# Gunfire



## MaidenScotland (Jun 6, 2009)

Just heard about 10 gunshots and police sirens going on all around me...


----------



## canuck2010 (Jan 13, 2010)

Sounds exciting, nothing happens here in boring Maadi.


----------



## MaidenScotland (Jun 6, 2009)

canuck2010 said:


> Sounds exciting, nothing happens here in boring Maadi.




believe me boring is good


----------



## Sonrisa (Sep 2, 2010)

didnt u hear gunfire yesterday in maadi, Canuck, last night about 9


----------



## starlet (Sep 30, 2012)

Sorry for my stupid question but Maadi is included in the unrest? I was hoping its far away enough from Thairir Square .....,?!


----------



## MaidenScotland (Jun 6, 2009)

starlet said:


> Sorry for my stupid question but Maadi is included in the unrest? I was hoping its far away enough from Thairir Square .....,?!
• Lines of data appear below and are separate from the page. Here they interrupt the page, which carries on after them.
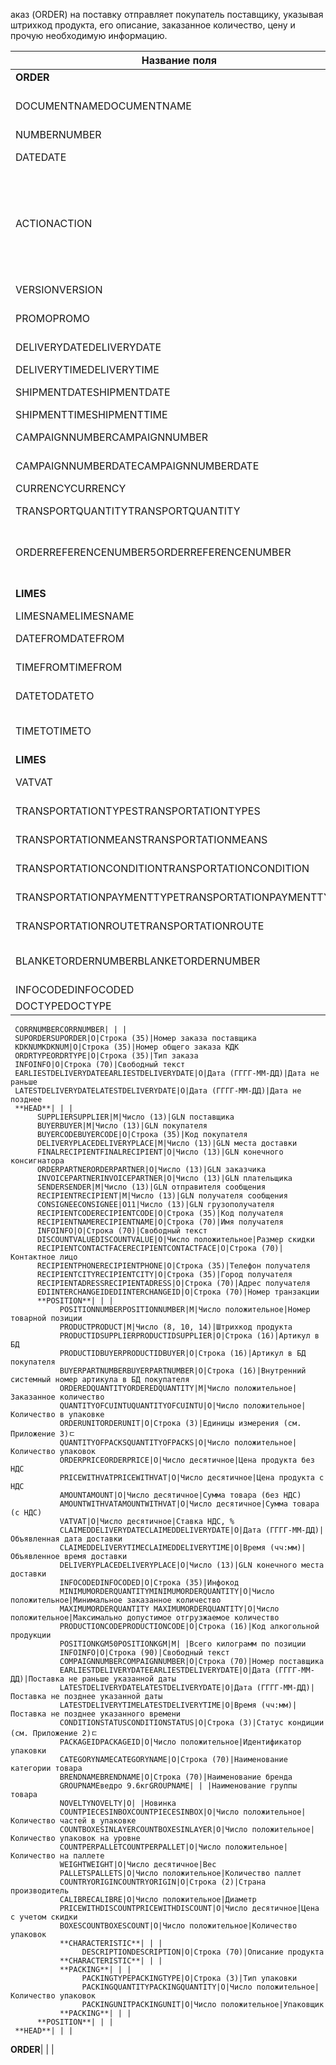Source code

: 
аказ (ORDER) на поставку отправляет покупатель поставщику, указывая штрихкод продукта, его описание, заказанное количество, цену и прочую необходимую информацию.

**Название поля**|**Тип**|**Формат**|**Описание**
|------------------------------------------------------------- | ------- | -------------------- | ------------------------------------------------------------------------------------------------------
**ORDER**| | |
DOCUMENTNAMEDOCUMENTNAME|М|Число положительное|Название документа (220 —заказ)
     NUMBERNUMBER|М|Строка (50)|Номер заказа
     DATEDATE|М|Дата (ГГГГ-ММ-ДД)|Дата документа
     ACTIONACTION|О|«4», «5», «27», «29»|4 — поставка изменена, 5 — замена документа, 29 — поставка принята, 27 — поставка не принята
     VERSIONVERSION|O|Число положительное|Версия заказа
     PROMOPROMO|O|«0», «1»|Акция: 0 — нет, 1 — есть
     DELIVERYDATEDELIVERYDATE|М|Дата (ГГГГ-ММ-ДД)|Дата поставки
     DELIVERYTIMEDELIVERYTIME|O|Время (чч:мм)|Время поставки
     SHIPMENTDATESHIPMENTDATE|O|Дата (ГГГГ-ММ-ДД)|Дата отгрузки6
     SHIPMENTTIMESHIPMENTTIME|O|Время (чч:мм)|Время отгрузки
     CAMPAIGNNUMBERCAMPAIGNNUMBER|O|Строка (70)|Номер договора на поставку
     CAMPAIGNNUMBERDATECAMPAIGNNUMBERDATE|O|Дата (ГГГГ-ММ-ДД)|Дата договора
     CURRENCYCURRENCY|O|Строка (3)|Код валюты
     TRANSPORTQUANTITYTRANSPORTQUANTITY|O|Число положительное|Количество машин
     ORDERREFERENCENUMBER5ORDERREFERENCENUMBER| |Строка (16)|Уникальный номер заказа для отслеживания
     **LIMES**| | |Детали транспорта
          LIMESNAMELIMESNAME|O|Строка (70)|Название рампы
          DATEFROMDATEFROM|O|Дата (ГГГГ-ММ-ДД)|Дата прибытия транспорта
          TIMEFROMTIMEFROM|O|Время (чч:мм)|Время прибытия транспорта
          DATETODATETO|O|Дата (ГГГГ-ММ-ДД)|Дата окончания отгрузки
          TIMETOTIMETO|O|Время (чч:мм)|Время окончания отгрузки
     **LIMES**| | |
     VATVAT|O|Число положительное|Ставка НДС, %
     TRANSPORTATIONTYPESTRANSPORTATIONTYPES|O|Строка (35)|Вид транспортировки
     TRANSPORTATIONMEANSTRANSPORTATIONMEANS|O|Строка (70)|Транспортное средство
     TRANSPORTATIONCONDITIONTRANSPORTATIONCONDITION|O|Строка (70)|Условия транспортировки
     TRANSPORTATIONPAYMENTTYPETRANSPORTATIONPAYMENTTYPE|O|Строка (35)|Тип оплаты доставки
     TRANSPORTATIONROUTETRANSPORTATIONROUTE|O|Строка (70)|Маршрут доставки
     BLANKETORDERNUMBERBLANKETORDERNUMBER|O|Строка (35)|Номер бланкового заказа
     INFOCODEDINFOCODED|O|Строка (35)|Инфокод
     DOCTYPEDOCTYPE|O|Строка (1)|(((



     CORRNUMBERCORRNUMBER| | |
     SUPORDERSUPORDER|O|Строка (35)|Номер заказа поставщика
     KDKNUMKDKNUM|O|Строка (35)|Номер общего заказа КДК
     ORDRTYPEORDRTYPE|O|Строка (35)|Тип заказа
     INFOINFO|O|Строка (70)|Свободный текст
     EARLIESTDELIVERYDATEEARLIESTDELIVERYDATE|O|Дата (ГГГГ-ММ-ДД)|Дата не раньше
     LATESTDELIVERYDATELATESTDELIVERYDATE|O|Дата (ГГГГ-ММ-ДД)|Дата не позднее
     **HEAD**| | |
          SUPPLIERSUPPLIER|M|Число (13)|GLN поставщика
          BUYERBUYER|M|Число (13)|GLN покупателя
          BUYERCODEBUYERCODE|O|Строка (35)|Код покупателя
          DELIVERYPLACEDELIVERYPLACE|M|Число (13)|GLN места доставки
          FINALRECIPIENTFINALRECIPIENT|O|Число (13)|GLN конечного консигнатора
          ORDERPARTNERORDERPARTNER|O|Число (13)|GLN заказчика
          INVOICEPARTNERINVOICEPARTNER|O|Число (13)|GLN плательщика
          SENDERSENDER|M|Число (13)|GLN отправителя сообщения
          RECIPIENTRECIPIENT|M|Число (13)|GLN получателя сообщения
          CONSIGNEECONSIGNEE|О11|Число (13)|GLN грузополучателя
          RECIPIENTCODERECIPIENTCODE|O|Строка (35)|Код получателя
          RECIPIENTNAMERECIPIENTNAME|O|Строка (70)|Имя получателя
          INFOINFO|O|Строка (70)|Свободный текст
          DISCOUNTVALUEDISCOUNTVALUE|O|Число положительное|Размер скидки
          RECIPIENTCONTACTFACERECIPIENTCONTACTFACE|O|Строка (70)|Контактное лицо
          RECIPIENTPHONERECIPIENTPHONE|O|Строка (35)|Телефон получателя
          RECIPIENTCITYRECIPIENTCITY|O|Строка (35)|Город получателя
          RECIPIENTADRESSRECIPIENTADRESS|O|Строка (70)|Адрес получателя
          EDIINTERCHANGEIDEDIINTERCHANGEID|O|Строка (70)|Номер транзакции
          **POSITION**| | |
               POSITIONNUMBERPOSITIONNUMBER|М|Число положительное|Номер товарной позиции
               PRODUCTPRODUCT|M|Число (8, 10, 14)|Штрихкод продукта
               PRODUCTIDSUPPLIERPRODUCTIDSUPPLIER|O|Строка (16)|Артикул в БД
               PRODUCTIDBUYERPRODUCTIDBUYER|O|Строка (16)|Артикул в БД покупателя
               BUYERPARTNUMBERBUYERPARTNUMBER|О|Строка (16)|Внутренний системный номер артикула в БД покупателя
               ORDEREDQUANTITYORDEREDQUANTITY|M|Число положительное|Заказанное количество
               QUANTITYOFCUINTUQUANTITYOFCUINTU|О|Число положительное|Количество в упаковке
               ORDERUNITORDERUNIT|О|Строка (3)|Единицы измерения (см. Приложение 3)ﾧ
               QUANTITYOFPACKSQUANTITYOFPACKS|О|Число положительное|Количество упаковок
               ORDERPRICEORDERPRICE|O|Число десятичное|Цена продукта без НДС
               PRICEWITHVATPRICEWITHVAT|O|Число десятичное|Цена продукта с НДС
               AMOUNTAMOUNT|O|Число десятичное|Сумма товара (без НДС)
               AMOUNTWITHVATAMOUNTWITHVAT|О|Число десятичное|Сумма товара (с НДС)
               VATVAT|O|Число десятичное|Ставка НДС, %
               CLAIMEDDELIVERYDATECLAIMEDDELIVERYDATE|O|Дата (ГГГГ-ММ-ДД)|Объявленная дата доставки
               CLAIMEDDELIVERYTIMECLAIMEDDELIVERYTIME|O|Время (чч:мм)|Объявленное время доставки
               DELIVERYPLACEDELIVERYPLACE|О|Число (13)|GLN конечного места доставки
               INFOCODEDINFOCODED|O|Строка (35)|Инфокод
               MINIMUMORDERQUANTITYMINIMUMORDERQUANTITY|O|Число положительное|Минимальное заказанное количество
               MAXIMUMORDERQUANTITY MAXIMUMORDERQUANTITY|O|Число положительное|Максимально допустимое отгрузжаемое количество
               PRODUCTIONCODEPRODUCTIONCODE|О|Строка (16)|Код алкогольной продукции
               POSITIONKGM50POSITIONKGM|М| |Всего килограмм по позиции
               INFOINFO|O|Строка (90)|Свободный текст
               COMPAIGNNUMBERCOMPAIGNNUMBER|O|Строка (70)|Номер поставщика
               EARLIESTDELIVERYDATEEARLIESTDELIVERYDATE|O|Дата (ГГГГ-ММ-ДД)|Поставка не раньше указанной даты
               LATESTDELIVERYDATELATESTDELIVERYDATE|O|Дата (ГГГГ-ММ-ДД)|Поставка не позднее указанной даты
               LATESTDELIVERYTIMELATESTDELIVERYTIME|O|Время (чч:мм)|Поставка не позднее указанного времени
               CONDITIONSTATUSCONDITIONSTATUS|О|Строка (3)|Статус кондиции (см. Приложение 2)ﾧ
               PACKAGEIDPACKAGEID|O|Число положительное|Идентификатор упаковки
               CATEGORYNAMECATEGORYNAME|O|Строка (70)|Наименование категории товара
               BRENDNAMEBRENDNAME|O|Строка (70)|Наименование бренда
               GROUPNAMEведро 9.6кгGROUPNAME| | |Наименование группы товара
               NOVELTYNOVELTY|O| |Новинка
               COUNTPIECESINBOXCOUNTPIECESINBOX|O|Число положительное|Количество частей в упаковке
               COUNTBOXESINLAYERCOUNTBOXESINLAYER|O|Число положительное|Количество упаковок на уровне
               COUNTPERPALLETCOUNTPERPALLET|O|Число положительное|Количество на паллете
               WEIGHTWEIGHT|O|Число десятичное|Вес
               PALLETSPALLETS|O|Число положительное|Количество паллет
               COUNTRYORIGINCOUNTRYORIGIN|О|Строка (2)|Страна производитель
               CALIBRECALIBRE|O|Число положительное|Диаметр
               PRICEWITHDISCOUNTPRICEWITHDISCOUNT|O|Число десятичное|Цена с учетом скидки
               BOXESCOUNTBOXESCOUNT|O|Число положительное|Количество упаковок
               **CHARACTERISTIC**| | |
                    DESCRIPTIONDESCRIPTION|О|Строка (70)|Описание продукта
               **CHARACTERISTIC**| | |
               **PACKING**| | |
                    PACKINGTYPEPACKINGTYPE|O|Строка (3)|Тип упаковки
                    PACKINGQUANTITYPACKINGQUANTITY|O|Число положительное|Количество упаковок
                    PACKINGUNITPACKINGUNIT|O|Число положительное|Упаковщик
               **PACKING**| | |
          **POSITION**| | |
     **HEAD**| | |
**ORDER**| | |

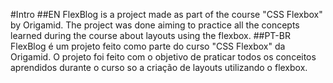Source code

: #Intro
##EN
FlexBlog is a project made as part of the course "CSS Flexbox" by Origamid. The project was done aiming to practice all the concepts learned during the course about 
layouts using the flexbox. 
##PT-BR
FlexBlog é um projeto feito como parte do curso "CSS Flexbox" da Origamid. O projeto foi feito com o objetivo de praticar todos os conceitos aprendidos durante o curso
so a criação de layouts utilizando o flexbox. 
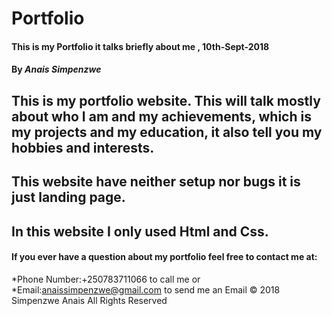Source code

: # Portfolio
#### This is my Portfolio it talks briefly about me , 10th-Sept-2018
#### By *Anais Simpenzwe*
## This is my portfolio website. This will talk mostly about who I am and my achievements, which is my projects and my education, it also tell you my hobbies and interests.
## This website have neither setup nor bugs it is just  landing page.
## In this website I only used Html and Css.
#### If you ever have a question about my portfolio feel free to contact me at:
*Phone Number:+250783711066 to call me or
*Email:anaissimpenzwe@gmail.com to send me an Email
© 2018 Simpenzwe Anais All Rights Reserved

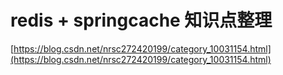 # redis + springcache 知识点整理
[https://blog.csdn.net/nrsc272420199/category_10031154.html](https://blog.csdn.net/nrsc272420199/category_10031154.html)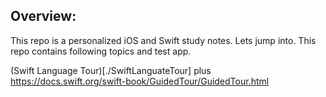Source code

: ## Overview:
This repo is a personalized iOS and Swift study notes. Lets jump into. This repo contains following topics and test app.

(Swift Language Tour)[./SwiftLanguateTour] plus https://docs.swift.org/swift-book/GuidedTour/GuidedTour.html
Yes Maadi gets included, not anywhere near as bad as downtown etc but yes it does spill over there


----------



## starlet (Sep 30, 2012)

Thanks. Any advice? We arrive on Sunday ...


----------



## MaidenScotland (Jun 6, 2009)

starlet said:


> Thanks. Any advice? We arrive on Sunday ...



don't go near any demonstrations, stay away from police stations.. 

go back two years on this forum and read what was happening, 

Safe Journey

Maiden


----------